Christopher Booker is a scholar who wrote that every story falls into one of seven basic plot structures: Overcoming the Monster, Rags to Riches, the Quest, Voyage and Return, Comedy, Tragedy, and Rebirth. Shmoop explores which of these structures fits this story like Cinderella’s slipper.
Plot Type : Voyage and Return
Anticipation Stage and "Fall" Into the Other World
In "On The Rainy River," Tim O'Brien is drafted to go to Vietnam.
Before he's drafted, O'Brien has a totally abstract view of politics. He knows that he doesn't like the war, but for political reasons, not because he's afraid he might have to go. And then, suddenly, he's drafted and it gets personal.
He gets a summer job at a meatpacking plant, and all the blood and slaughter just make him more afraid and sickened by what he's going to have to go do. He thinks about running away to Canada, but chickens out, afraid of the social stigma—just an anticipatory taste of the issues with reputation and weakness he's going to have once he gets to the war.
Initial Fascination or Dream Stage
In "How to Tell a True War Story" and "Spin," O'Brien talks about the more compelling parts of the war.
Even when things seem like they're really not all that bad—the weather is nice, and even though they're carrying a lot, they're really just marching together—someone will step on a mine or get shot, and O'Brien is abruptly reminded that they're indeed still at war. Even the funny, light-hearted things have an element of the weird about them, like Kiowa doing a rain dance in a Vietnamese village or a tranqued-out Lavender talking about how mellow the war is.
Frustration Stage
In "The Man I Killed," O'Brien stares at the body of a dead man.
We've seen some gruesome things, but this is the first time we've dealt with guilt about killing. For some reason, this lends the story an extra darkness that we've not yet seen. Sure, "Sweetheart of the Song Tra Bong" was super creepy and "How to Tell a True War Story" was very sad and also gross, but in neither of them did the main characters take another human's life. In "The Man I Killed," we have that shadow appear for the first time.
Nightmare Stage
This starts at "Speaking Of Courage" and lasts pretty much all the way to the end of the book.
You don't get much more nightmarish than an exploding, boiling field of poop that drowns your best friend.

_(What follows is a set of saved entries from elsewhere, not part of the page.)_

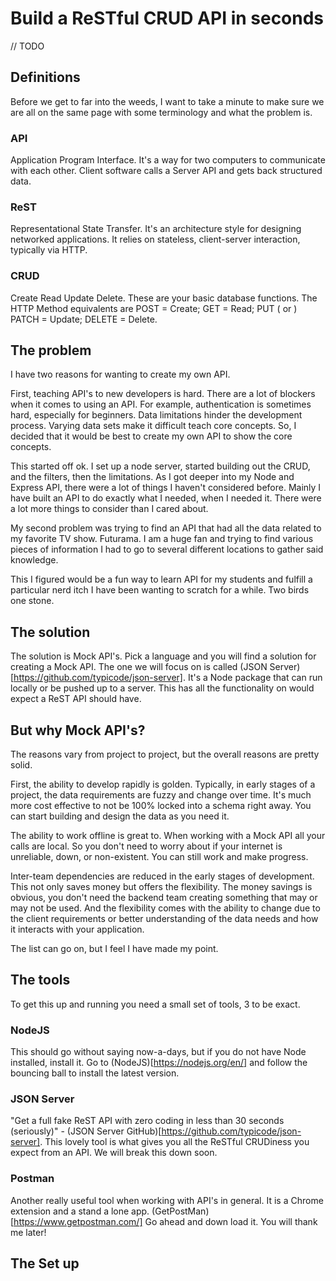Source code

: # Build a ReSTful CRUD API in seconds
// TODO

## Definitions
Before we get to far into the weeds, I want to take a minute to make sure we are all on the same page with some terminology and what the problem is.

### API
Application Program Interface. It's a way for two computers to communicate with each other. Client software calls a Server API and gets back structured data.

### ReST
Representational State Transfer. It's an architecture style for designing networked applications. It relies on stateless, client-server interaction, typically via HTTP.

### CRUD
Create Read Update Delete. These are your basic database functions. The HTTP Method equivalents are POST = Create; GET = Read; PUT ( or ) PATCH = Update; DELETE = Delete.

## The problem
I have two reasons for wanting to create my own API.

First, teaching API's to new developers is hard. There are a lot of blockers when it comes to using an API. For example, authentication is sometimes hard, especially for beginners. Data limitations hinder the development process. Varying data sets make it difficult teach core concepts. So, I decided that it would be best to create my own API to show the core concepts.

This started off ok. I set up a node server, started building out the CRUD, and the filters, then the limitations. As I got deeper into my Node and Express API, there were a lot of things I haven't considered before. Mainly I have built an API to do exactly what I needed, when I needed it. There were a lot more things to consider than I cared about.

My second problem was trying to find an API that had all the data related to my favorite TV show. Futurama. I am a huge fan and trying to find various pieces of information I had to go to several different locations to gather said knowledge.

This I figured would be a fun way to learn API for my students and fulfill a particular nerd itch I have been wanting to scratch for a while. Two birds one stone.

## The solution
The solution is Mock API's. Pick a language and you will find a solution for creating a Mock API. The one we will focus on is called (JSON Server)[https://github.com/typicode/json-server]. It's a Node package that can run locally or be pushed up to a server. This has all the functionality on would expect a ReST API should have.

## But why Mock API's?
The reasons vary from project to project, but the overall reasons are pretty solid.

First, the ability to develop rapidly is golden. Typically, in early stages of a project, the data requirements are fuzzy and change over time. It's much more cost effective to not be 100% locked into a schema right away. You can start building and design the data as you need it.

The ability to work offline is great to. When working with a Mock API all your calls are local. So you don't need to worry about if your internet is unreliable, down, or non-existent. You can still work and make progress.

Inter-team dependencies are reduced in the early stages of development. This not only saves money but offers the flexibility. The money savings is obvious, you don't need the backend team creating something that may or may not be used. And the flexibility comes with the ability to change due to the client requirements or better understanding of the data needs and how it interacts with your application.

The list can go on, but I feel I have made my point.

## The tools
To get this up and running you need a small set of tools, 3 to be exact.

### NodeJS
This should go without saying now-a-days, but if you do not have Node installed, install it. Go to (NodeJS)[https://nodejs.org/en/] and follow the bouncing ball to install the latest version.

### JSON Server
"Get a full fake ReST API with zero coding in less than 30 seconds (seriously)" - (JSON Server GitHub)[https://github.com/typicode/json-server]. This lovely tool is what gives you all the ReSTful CRUDiness you expect from an API. We will break this down soon.

### Postman
Another really useful tool when working with API's in general. It is a Chrome extension and a stand a lone app. (GetPostMan)[https://www.getpostman.com/] Go ahead and down load it. You will thank me later!

## The Set up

That particular nightmare stretches out over four stories—"Speaking of Courage," "Notes," "In the Field," and "Field Trip." But the nightmare doesn't end there.

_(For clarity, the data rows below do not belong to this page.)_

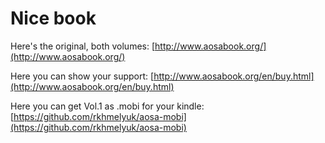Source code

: Nice book
=========

Here's the original, both volumes: [http://www.aosabook.org/](http://www.aosabook.org/)

Here you can show your support: [http://www.aosabook.org/en/buy.html](http://www.aosabook.org/en/buy.html)

Here you can get Vol.1 as .mobi for your kindle: [https://github.com/rkhmelyuk/aosa-mobi](https://github.com/rkhmelyuk/aosa-mobi)


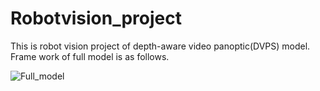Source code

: # Robotvision_project
This is robot vision project of depth-aware video panoptic(DVPS) model. Frame work of full model is as follows.

![Full_model](https://github.com/user-attachments/assets/99412d0c-d922-467c-9150-384c6917cb2f)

In "The Ghost Soldier," O'Brien gets obsessed with vengeance and ends up having a bizarre and unpleasant hallucination in which he turns into the war itself. And in "Night Life," Rat goes slightly insane, laughing and calling the war "Just one big banquet. Meat, man. You and me. Everybody. Meat for the bugs" (Night Life.22). Ay caramba.
Thrilling Escape and Return
This kind of works with O'Brien in "Notes" and "The Lives of the Dead." It's subverted with Norman Bowker in "Speaking of Courage" and "Notes."
This is the stage that doesn't quite fit. The intensity of the nightmare that the soldiers deal with in the nightmare stage is such that they don't ever really come back from it.
For Norman Bowker, his voyage ended with the nightmare stage. He even says, in "Notes," that "That night when Kiowa got wasted, I sort of sank down into the sewage with him… Feels like I'm still in deep shit" (Notes.3).
O'Brien, on the other hand, does get to escape a bit through his stories. He pours the nightmares onto the page, bringing his dead comrades back to life with words. The act of doing this is his thrilling escape, his return. But he needs to keep doing it because the escape only lasts while the story is alive. It's not a permanent escape or return; he's perpetually escaping, even twenty years later.